WHAT YOU WILL DO » Go through the material below line by line and count those containing "XBRL". Write the count and nothing more.

──────── RECORDS

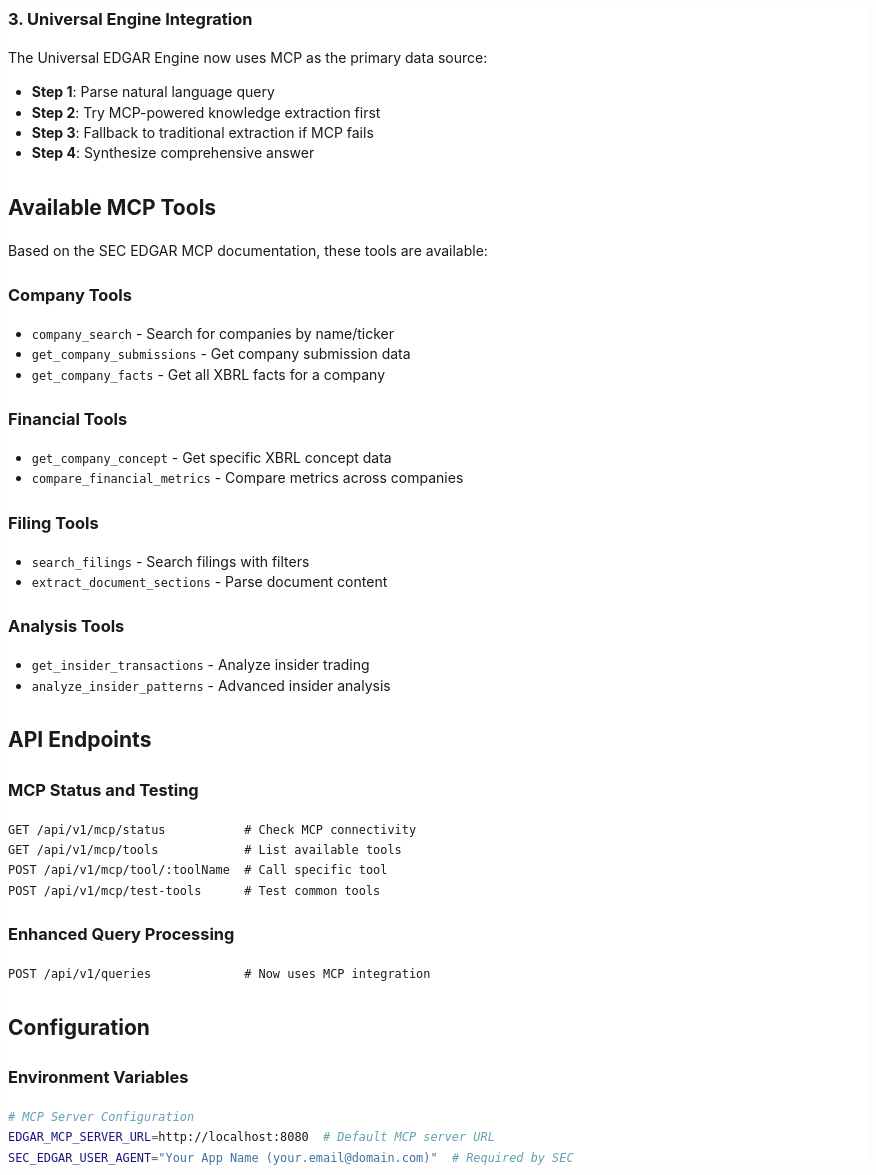 ### 3. Universal Engine Integration
The Universal EDGAR Engine now uses MCP as the primary data source:
- **Step 1**: Parse natural language query
- **Step 2**: Try MCP-powered knowledge extraction first
- **Step 3**: Fallback to traditional extraction if MCP fails
- **Step 4**: Synthesize comprehensive answer

## Available MCP Tools

Based on the SEC EDGAR MCP documentation, these tools are available:

### Company Tools
- `company_search` - Search for companies by name/ticker
- `get_company_submissions` - Get company submission data
- `get_company_facts` - Get all XBRL facts for a company

### Financial Tools  
- `get_company_concept` - Get specific XBRL concept data
- `compare_financial_metrics` - Compare metrics across companies

### Filing Tools
- `search_filings` - Search filings with filters
- `extract_document_sections` - Parse document content

### Analysis Tools
- `get_insider_transactions` - Analyze insider trading
- `analyze_insider_patterns` - Advanced insider analysis

## API Endpoints

### MCP Status and Testing
```
GET /api/v1/mcp/status           # Check MCP connectivity
GET /api/v1/mcp/tools            # List available tools
POST /api/v1/mcp/tool/:toolName  # Call specific tool
POST /api/v1/mcp/test-tools      # Test common tools
```

### Enhanced Query Processing
```
POST /api/v1/queries             # Now uses MCP integration
```

## Configuration

### Environment Variables
```bash
# MCP Server Configuration
EDGAR_MCP_SERVER_URL=http://localhost:8080  # Default MCP server URL
SEC_EDGAR_USER_AGENT="Your App Name (your.email@domain.com)"  # Required by SEC
```
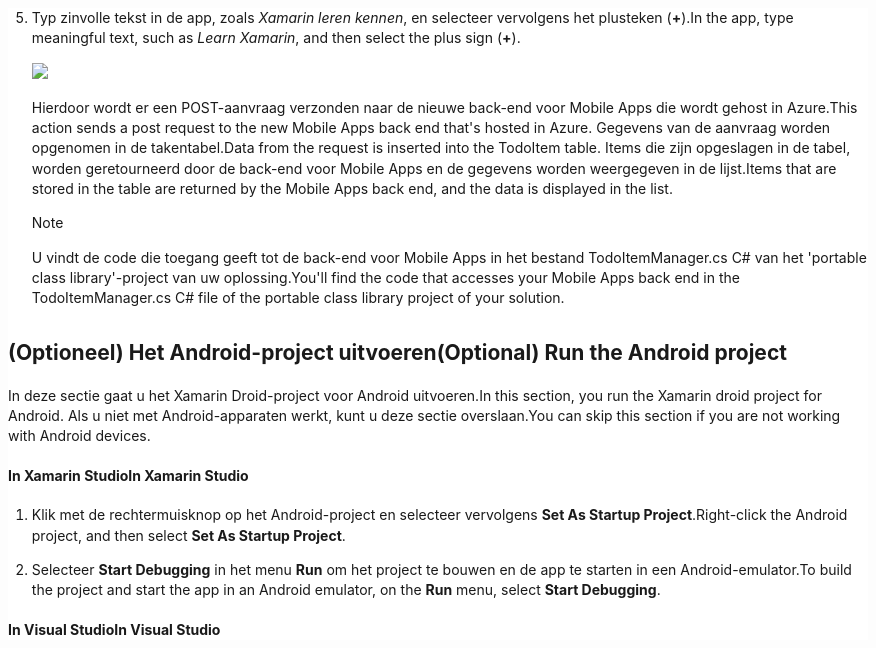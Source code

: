 5. <span data-ttu-id="1a533-149">Typ zinvolle tekst in de app, zoals *Xamarin leren kennen*, en selecteer vervolgens het plusteken (**+**).</span><span class="sxs-lookup"><span data-stu-id="1a533-149">In the app, type meaningful text, such as *Learn Xamarin*, and then select the plus sign (**+**).</span></span>

    ![][10]

    <span data-ttu-id="1a533-150">Hierdoor wordt er een POST-aanvraag verzonden naar de nieuwe back-end voor Mobile Apps die wordt gehost in Azure.</span><span class="sxs-lookup"><span data-stu-id="1a533-150">This action sends a post request to the new Mobile Apps back end that's hosted in Azure.</span></span> <span data-ttu-id="1a533-151">Gegevens van de aanvraag worden opgenomen in de takentabel.</span><span class="sxs-lookup"><span data-stu-id="1a533-151">Data from the request is inserted into the TodoItem table.</span></span> <span data-ttu-id="1a533-152">Items die zijn opgeslagen in de tabel, worden geretourneerd door de back-end voor Mobile Apps en de gegevens worden weergegeven in de lijst.</span><span class="sxs-lookup"><span data-stu-id="1a533-152">Items that are stored in the table are returned by the Mobile Apps back end, and the data is displayed in the list.</span></span>

    > [!NOTE]
    > <span data-ttu-id="1a533-153">U vindt de code die toegang geeft tot de back-end voor Mobile Apps in het bestand TodoItemManager.cs C# van het 'portable class library'-project van uw oplossing.</span><span class="sxs-lookup"><span data-stu-id="1a533-153">You'll find the code that accesses your Mobile Apps back end in the TodoItemManager.cs C# file of the portable class library project of your solution.</span></span>
    >
    >

## <a name="optional-run-the-android-project"></a><span data-ttu-id="1a533-154">(Optioneel) Het Android-project uitvoeren</span><span class="sxs-lookup"><span data-stu-id="1a533-154">(Optional) Run the Android project</span></span>
<span data-ttu-id="1a533-155">In deze sectie gaat u het Xamarin Droid-project voor Android uitvoeren.</span><span class="sxs-lookup"><span data-stu-id="1a533-155">In this section, you run the Xamarin droid project for Android.</span></span> <span data-ttu-id="1a533-156">Als u niet met Android-apparaten werkt, kunt u deze sectie overslaan.</span><span class="sxs-lookup"><span data-stu-id="1a533-156">You can skip this section if you are not working with Android devices.</span></span>

#### <a name="in-xamarin-studio"></a><span data-ttu-id="1a533-157">In Xamarin Studio</span><span class="sxs-lookup"><span data-stu-id="1a533-157">In Xamarin Studio</span></span>

1. <span data-ttu-id="1a533-158">Klik met de rechtermuisknop op het Android-project en selecteer vervolgens **Set As Startup Project**.</span><span class="sxs-lookup"><span data-stu-id="1a533-158">Right-click the Android project, and then select **Set As Startup Project**.</span></span>

2. <span data-ttu-id="1a533-159">Selecteer **Start Debugging** in het menu **Run** om het project te bouwen en de app te starten in een Android-emulator.</span><span class="sxs-lookup"><span data-stu-id="1a533-159">To build the project and start the app in an Android emulator, on the **Run** menu, select **Start Debugging**.</span></span>

#### <a name="in-visual-studio"></a><span data-ttu-id="1a533-160">In Visual Studio</span><span class="sxs-lookup"><span data-stu-id="1a533-160">In Visual Studio</span></span>


[6]: ./media/app-service-mobile-xamarin-forms-get-started/xamarin-forms-quickstart.png
[8]: ./media/app-service-mobile-xamarin-forms-get-started/xamarin-forms-quickstart-vs.png
[9]: ./media/app-service-mobile-xamarin-forms-get-started/xamarin-forms-quickstart-xs.png
[10]: ./media/app-service-mobile-xamarin-forms-get-started/mobile-quickstart-startup-ios.png
[11]: ./media/app-service-mobile-xamarin-forms-get-started/mobile-quickstart-startup-android.png
[12]: ./media/app-service-mobile-xamarin-forms-get-started/mobile-quickstart-startup-windows.png
[Visual Studio Professional 2013]: https://go.microsoft.com/fwLink/p/?LinkID=257546
[Mobile app SDK]: http://go.microsoft.com/fwlink/?LinkId=257545
[Azure Portal]: https://portal.azure.com/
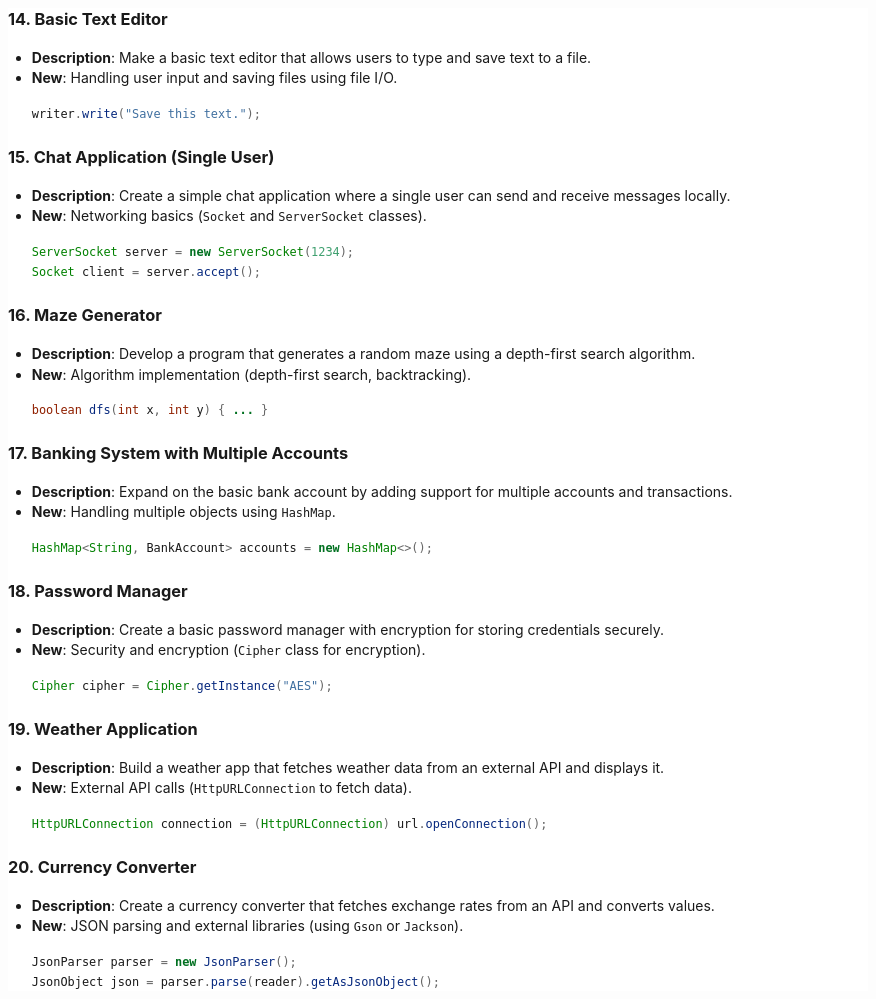 ### 14. Basic Text Editor
- **Description**: Make a basic text editor that allows users to type and save text to a file.
- **New**: Handling user input and saving files using file I/O.
  ```java
  writer.write("Save this text.");
  ```

### 15. Chat Application (Single User)
- **Description**: Create a simple chat application where a single user can send and receive messages locally.
- **New**: Networking basics (`Socket` and `ServerSocket` classes).
  ```java
  ServerSocket server = new ServerSocket(1234);
  Socket client = server.accept();
  ```

### 16. Maze Generator
- **Description**: Develop a program that generates a random maze using a depth-first search algorithm.
- **New**: Algorithm implementation (depth-first search, backtracking).
  ```java
  boolean dfs(int x, int y) { ... }
  ```

### 17. Banking System with Multiple Accounts
- **Description**: Expand on the basic bank account by adding support for multiple accounts and transactions.
- **New**: Handling multiple objects using `HashMap`.
  ```java
  HashMap<String, BankAccount> accounts = new HashMap<>();
  ```

### 18. Password Manager
- **Description**: Create a basic password manager with encryption for storing credentials securely.
- **New**: Security and encryption (`Cipher` class for encryption).
  ```java
  Cipher cipher = Cipher.getInstance("AES");
  ```

### 19. Weather Application
- **Description**: Build a weather app that fetches weather data from an external API and displays it.
- **New**: External API calls (`HttpURLConnection` to fetch data).
  ```java
  HttpURLConnection connection = (HttpURLConnection) url.openConnection();
  ```

### 20. Currency Converter
- **Description**: Create a currency converter that fetches exchange rates from an API and converts values.
- **New**: JSON parsing and external libraries (using `Gson` or `Jackson`).
  ```java
  JsonParser parser = new JsonParser();
  JsonObject json = parser.parse(reader).getAsJsonObject();
  ```
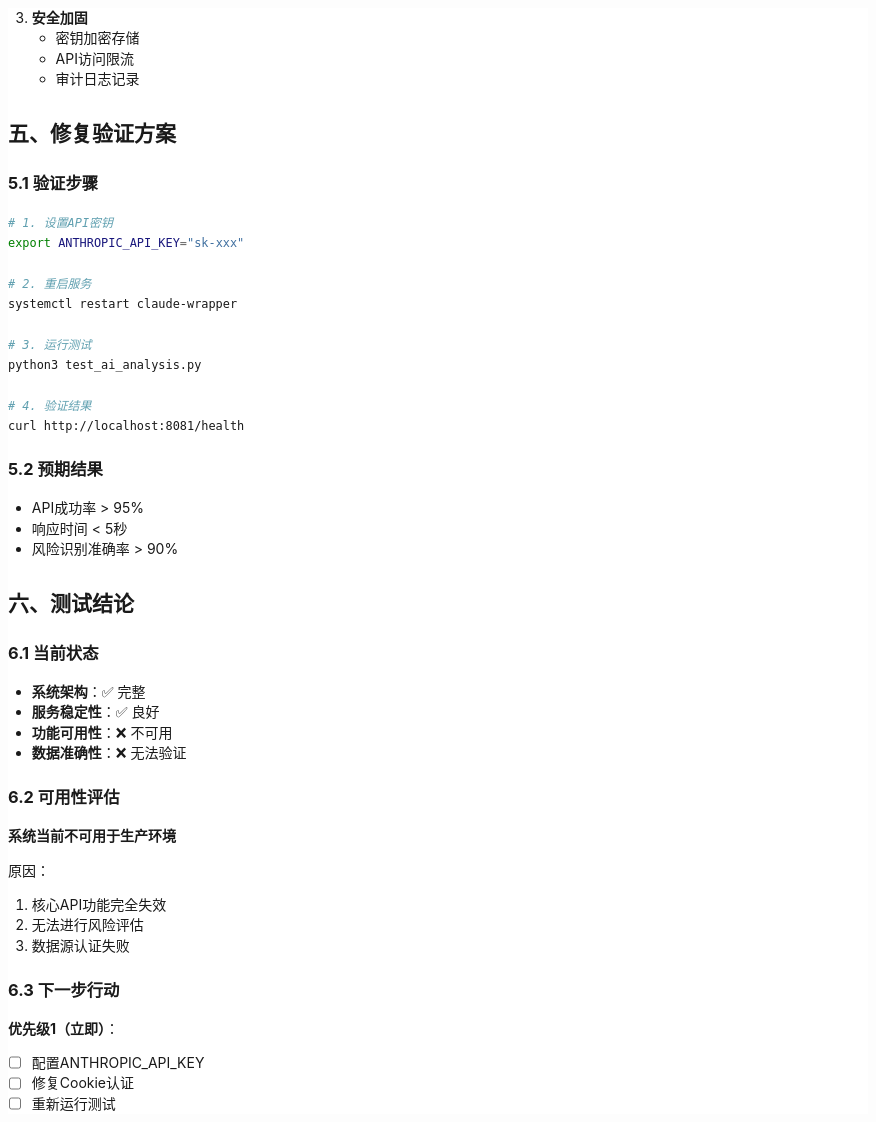 3. **安全加固**
   - 密钥加密存储
   - API访问限流
   - 审计日志记录

## 五、修复验证方案

### 5.1 验证步骤
```bash
# 1. 设置API密钥
export ANTHROPIC_API_KEY="sk-xxx"

# 2. 重启服务
systemctl restart claude-wrapper

# 3. 运行测试
python3 test_ai_analysis.py

# 4. 验证结果
curl http://localhost:8081/health
```

### 5.2 预期结果
- API成功率 > 95%
- 响应时间 < 5秒
- 风险识别准确率 > 90%

## 六、测试结论

### 6.1 当前状态
- **系统架构**：✅ 完整
- **服务稳定性**：✅ 良好
- **功能可用性**：❌ 不可用
- **数据准确性**：❌ 无法验证

### 6.2 可用性评估
**系统当前不可用于生产环境**

原因：
1. 核心API功能完全失效
2. 无法进行风险评估
3. 数据源认证失败

### 6.3 下一步行动

**优先级1（立即）**：
- [ ] 配置ANTHROPIC_API_KEY
- [ ] 修复Cookie认证
- [ ] 重新运行测试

────────────────

TASK OUTPUT » 2